Procter & Gamble Co. appears to have found a way to prequalify Super Bowl ads creatively on a road that runs from Buffalo to Cannes.
Paving the way: One of the three Crest ads.
Paving the way: One of the three Crest ads.

For the second year in a row, P&G won film Lions at Cannes for U.S. ads that hadn't run outside a small test market. And for the second consecutive year, that work could end up on the Super Bowl, long after its debut with International Advertising Festival juries.

According to a person close to P&G, one or more of the Gold-Lion-winning "You can say anything with a smile" ads for Crest, which got only minimal test media play prior to Cannes, may be destined for a larger marquee media play -- possibly the Super Bowl -- after the company used a similar testing tack with its Silver Lion-winning "talking stain" Tide To Go ad of a year ago. Both are from Saatchi & Saatchi, New York.

The Crest campaign includes three 45-second ads showing people smiling their way through tense situations. One shows a man preparing to bulldoze a playground and another shows a man and his lawyer presenting a bride-to-be with a prenuptial agreement.

Crowd favorites
"Right now we are testing the consumer appeal of the advertising," a P&G spokeswoman said, "and then we'll decide from there how and whether to leverage that advertising further."

She and a spokeswoman for Saatchi declined to say precisely where the ads were being tested or had run prior to the April 30 Cannes deadline.

There's one thing for sure: P&G, which has seen some of its past Super Bowl efforts for Charmin and Gillette panned by critics or fare poorly in game-related consumer polls, knows it has some ads likely to get decent reviews should they make it to the game. The Crest ads were among the crowd favorites at Cannes, getting a considerably warmer reception than the dual Grand Prix-winning entries for "Halo" and Cadbury from McCann Worldgroup, San Francisco, and Fallon, London, respectively.

Saatchi and P&G won a Silver Lion last year for an "Interview" ad that at the time, as a P&G spokesman put it, "was aired very minimally in one small market: Buffalo, New York. The reason for that was to meet the minimum requirement for Cannes entry."

That ad ended up on the Super Bowl, along with a fairly extensive digital campaign, including a YouTube contest seeking consumer-generated knockoffs of the spot.

Testing the rules
Most Cannes winners from major advertisers are for ads that have already run widely in national markets. But the practice of entering "test" ads still complies with festival rules, provided the ads are approved by the client and ran somewhere on TV.

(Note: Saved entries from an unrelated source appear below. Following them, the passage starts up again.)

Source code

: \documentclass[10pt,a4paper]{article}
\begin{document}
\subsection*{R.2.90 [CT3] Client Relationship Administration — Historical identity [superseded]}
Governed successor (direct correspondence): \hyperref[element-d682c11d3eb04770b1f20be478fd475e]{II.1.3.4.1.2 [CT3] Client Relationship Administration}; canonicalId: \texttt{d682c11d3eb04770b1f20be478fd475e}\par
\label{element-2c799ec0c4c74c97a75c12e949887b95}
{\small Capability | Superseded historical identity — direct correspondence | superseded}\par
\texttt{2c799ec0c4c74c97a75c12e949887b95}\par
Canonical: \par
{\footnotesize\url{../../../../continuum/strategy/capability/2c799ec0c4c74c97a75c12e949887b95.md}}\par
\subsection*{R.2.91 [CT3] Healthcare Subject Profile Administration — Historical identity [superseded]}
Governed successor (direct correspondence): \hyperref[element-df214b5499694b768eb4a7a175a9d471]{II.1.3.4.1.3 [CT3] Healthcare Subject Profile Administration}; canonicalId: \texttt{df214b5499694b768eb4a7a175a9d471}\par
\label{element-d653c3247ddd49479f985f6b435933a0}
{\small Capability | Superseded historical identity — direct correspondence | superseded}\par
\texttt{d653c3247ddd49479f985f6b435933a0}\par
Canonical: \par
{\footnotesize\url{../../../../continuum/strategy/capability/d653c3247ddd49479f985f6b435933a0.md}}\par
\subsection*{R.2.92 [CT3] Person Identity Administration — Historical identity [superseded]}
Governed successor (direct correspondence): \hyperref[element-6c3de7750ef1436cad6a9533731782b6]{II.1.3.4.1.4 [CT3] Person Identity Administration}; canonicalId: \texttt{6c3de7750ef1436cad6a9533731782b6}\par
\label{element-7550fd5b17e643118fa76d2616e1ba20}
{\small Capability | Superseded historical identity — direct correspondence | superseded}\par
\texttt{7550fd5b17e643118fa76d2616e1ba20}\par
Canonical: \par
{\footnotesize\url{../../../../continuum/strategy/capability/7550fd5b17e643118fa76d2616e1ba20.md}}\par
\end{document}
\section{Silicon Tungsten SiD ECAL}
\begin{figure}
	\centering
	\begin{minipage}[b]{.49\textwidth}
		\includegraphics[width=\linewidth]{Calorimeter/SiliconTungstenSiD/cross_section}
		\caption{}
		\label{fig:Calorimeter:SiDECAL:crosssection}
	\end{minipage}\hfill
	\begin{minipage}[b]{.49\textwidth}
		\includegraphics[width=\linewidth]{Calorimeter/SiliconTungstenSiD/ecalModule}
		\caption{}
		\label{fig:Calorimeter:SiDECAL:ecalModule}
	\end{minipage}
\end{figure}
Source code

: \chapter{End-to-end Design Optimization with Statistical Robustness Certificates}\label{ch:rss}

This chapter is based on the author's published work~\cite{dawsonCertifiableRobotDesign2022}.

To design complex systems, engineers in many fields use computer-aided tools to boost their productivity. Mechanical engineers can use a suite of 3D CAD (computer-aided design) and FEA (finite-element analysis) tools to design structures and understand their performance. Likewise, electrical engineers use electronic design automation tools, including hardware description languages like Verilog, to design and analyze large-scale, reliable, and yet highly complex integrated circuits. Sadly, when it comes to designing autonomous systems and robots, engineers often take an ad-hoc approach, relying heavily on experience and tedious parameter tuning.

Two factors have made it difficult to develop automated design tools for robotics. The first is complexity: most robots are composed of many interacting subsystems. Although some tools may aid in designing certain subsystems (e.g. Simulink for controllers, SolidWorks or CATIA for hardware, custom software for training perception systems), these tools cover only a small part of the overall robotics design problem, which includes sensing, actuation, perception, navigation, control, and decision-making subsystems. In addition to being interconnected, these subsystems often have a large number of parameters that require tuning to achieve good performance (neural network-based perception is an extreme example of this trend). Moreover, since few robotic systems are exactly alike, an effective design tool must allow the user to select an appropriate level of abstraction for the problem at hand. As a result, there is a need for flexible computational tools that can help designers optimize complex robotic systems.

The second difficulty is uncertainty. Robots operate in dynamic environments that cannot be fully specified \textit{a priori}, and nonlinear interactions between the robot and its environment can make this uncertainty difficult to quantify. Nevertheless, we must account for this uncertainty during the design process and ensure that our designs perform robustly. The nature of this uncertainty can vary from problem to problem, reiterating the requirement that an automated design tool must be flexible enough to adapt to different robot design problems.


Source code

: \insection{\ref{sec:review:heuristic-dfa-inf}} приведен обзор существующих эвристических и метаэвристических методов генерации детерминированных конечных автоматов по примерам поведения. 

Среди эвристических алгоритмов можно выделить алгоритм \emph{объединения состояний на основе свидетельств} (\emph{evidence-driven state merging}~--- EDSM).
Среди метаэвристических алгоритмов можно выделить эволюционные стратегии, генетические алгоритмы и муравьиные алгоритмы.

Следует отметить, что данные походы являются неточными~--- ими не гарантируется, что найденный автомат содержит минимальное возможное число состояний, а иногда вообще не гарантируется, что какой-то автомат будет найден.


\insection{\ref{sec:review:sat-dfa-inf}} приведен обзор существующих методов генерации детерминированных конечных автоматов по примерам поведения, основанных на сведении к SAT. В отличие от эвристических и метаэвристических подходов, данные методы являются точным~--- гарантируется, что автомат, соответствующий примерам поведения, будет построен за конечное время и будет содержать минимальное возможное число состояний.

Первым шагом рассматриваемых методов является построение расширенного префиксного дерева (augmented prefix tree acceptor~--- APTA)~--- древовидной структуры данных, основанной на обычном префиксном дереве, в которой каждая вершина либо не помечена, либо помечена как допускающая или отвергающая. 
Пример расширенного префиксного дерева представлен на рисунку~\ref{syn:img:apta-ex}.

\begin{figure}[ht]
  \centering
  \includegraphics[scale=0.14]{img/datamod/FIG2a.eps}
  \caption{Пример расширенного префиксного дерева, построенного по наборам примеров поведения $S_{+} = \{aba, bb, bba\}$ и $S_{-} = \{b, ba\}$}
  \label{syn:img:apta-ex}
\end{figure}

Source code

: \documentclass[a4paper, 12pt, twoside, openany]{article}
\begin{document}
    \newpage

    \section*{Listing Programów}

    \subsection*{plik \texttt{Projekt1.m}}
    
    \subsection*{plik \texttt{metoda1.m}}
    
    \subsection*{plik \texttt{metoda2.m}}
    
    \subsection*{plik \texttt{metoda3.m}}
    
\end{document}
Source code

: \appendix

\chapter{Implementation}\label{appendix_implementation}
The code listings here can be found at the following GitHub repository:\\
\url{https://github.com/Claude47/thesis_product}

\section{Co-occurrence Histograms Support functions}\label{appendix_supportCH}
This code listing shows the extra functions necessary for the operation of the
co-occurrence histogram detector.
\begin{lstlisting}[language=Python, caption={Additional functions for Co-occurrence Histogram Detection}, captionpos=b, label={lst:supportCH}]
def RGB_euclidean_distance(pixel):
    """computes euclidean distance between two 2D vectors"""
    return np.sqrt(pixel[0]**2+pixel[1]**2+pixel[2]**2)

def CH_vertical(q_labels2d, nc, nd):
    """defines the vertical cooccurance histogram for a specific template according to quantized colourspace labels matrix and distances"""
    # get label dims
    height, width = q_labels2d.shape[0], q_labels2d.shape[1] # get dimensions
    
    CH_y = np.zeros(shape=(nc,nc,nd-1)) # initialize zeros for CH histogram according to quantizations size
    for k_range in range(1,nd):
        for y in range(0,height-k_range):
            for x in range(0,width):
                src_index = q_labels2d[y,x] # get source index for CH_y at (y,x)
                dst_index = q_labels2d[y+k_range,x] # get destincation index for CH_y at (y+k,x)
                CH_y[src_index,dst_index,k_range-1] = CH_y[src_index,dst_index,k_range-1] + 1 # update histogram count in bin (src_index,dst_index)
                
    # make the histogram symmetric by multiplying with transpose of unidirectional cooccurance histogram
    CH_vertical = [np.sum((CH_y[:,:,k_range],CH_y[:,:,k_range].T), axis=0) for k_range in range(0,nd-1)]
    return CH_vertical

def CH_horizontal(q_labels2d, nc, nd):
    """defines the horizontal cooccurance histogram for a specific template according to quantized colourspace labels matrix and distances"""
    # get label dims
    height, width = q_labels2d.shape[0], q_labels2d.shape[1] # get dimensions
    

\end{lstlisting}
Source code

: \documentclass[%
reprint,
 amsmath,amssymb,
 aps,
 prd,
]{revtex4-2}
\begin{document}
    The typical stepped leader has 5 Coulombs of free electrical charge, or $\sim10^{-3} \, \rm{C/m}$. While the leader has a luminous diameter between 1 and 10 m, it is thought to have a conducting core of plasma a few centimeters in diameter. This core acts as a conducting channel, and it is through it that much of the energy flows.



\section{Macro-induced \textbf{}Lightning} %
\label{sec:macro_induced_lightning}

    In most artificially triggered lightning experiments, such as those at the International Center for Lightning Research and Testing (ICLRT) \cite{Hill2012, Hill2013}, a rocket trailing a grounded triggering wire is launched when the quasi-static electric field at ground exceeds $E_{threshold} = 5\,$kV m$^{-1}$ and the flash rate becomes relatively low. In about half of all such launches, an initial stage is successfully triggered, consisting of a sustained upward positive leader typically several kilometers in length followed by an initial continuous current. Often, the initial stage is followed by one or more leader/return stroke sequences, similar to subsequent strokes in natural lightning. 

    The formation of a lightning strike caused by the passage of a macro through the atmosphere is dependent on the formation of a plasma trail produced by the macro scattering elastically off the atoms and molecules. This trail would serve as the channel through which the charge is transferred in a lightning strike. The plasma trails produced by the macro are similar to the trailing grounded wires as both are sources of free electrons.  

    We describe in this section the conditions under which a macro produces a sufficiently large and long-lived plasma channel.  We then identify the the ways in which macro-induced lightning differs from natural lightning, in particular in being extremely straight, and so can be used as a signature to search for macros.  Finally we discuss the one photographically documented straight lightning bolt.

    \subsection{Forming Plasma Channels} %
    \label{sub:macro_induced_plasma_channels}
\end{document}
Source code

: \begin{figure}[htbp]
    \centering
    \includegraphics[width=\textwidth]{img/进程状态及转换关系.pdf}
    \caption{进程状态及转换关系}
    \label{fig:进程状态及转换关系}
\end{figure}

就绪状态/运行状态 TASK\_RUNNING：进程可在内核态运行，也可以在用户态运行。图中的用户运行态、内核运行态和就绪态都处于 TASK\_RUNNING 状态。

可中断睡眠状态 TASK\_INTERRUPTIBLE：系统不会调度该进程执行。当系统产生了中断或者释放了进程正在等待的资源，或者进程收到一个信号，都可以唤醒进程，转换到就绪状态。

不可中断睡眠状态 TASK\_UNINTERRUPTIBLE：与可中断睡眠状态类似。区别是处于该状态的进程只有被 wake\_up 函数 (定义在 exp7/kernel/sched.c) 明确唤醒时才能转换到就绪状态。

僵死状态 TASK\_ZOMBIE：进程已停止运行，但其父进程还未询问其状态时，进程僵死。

The test ads helped P&G to its best showing in decades at Cannes. In prior years, the company was able to win high honors for work in smaller countries or in print and outdoor but struggled to win in its biggest medium -- TV -- in its biggest country, the U.S.

Besides the three Gold Lions for Crest this year, P&G also won two Silver and one Bronze Lion for Old Spice TV ads from Wieden & Kennedy, Portland, Ore., and a Silver for work on Ariel in Argentina from Saatchi, all for ads that ran widely before being entered at Cannes.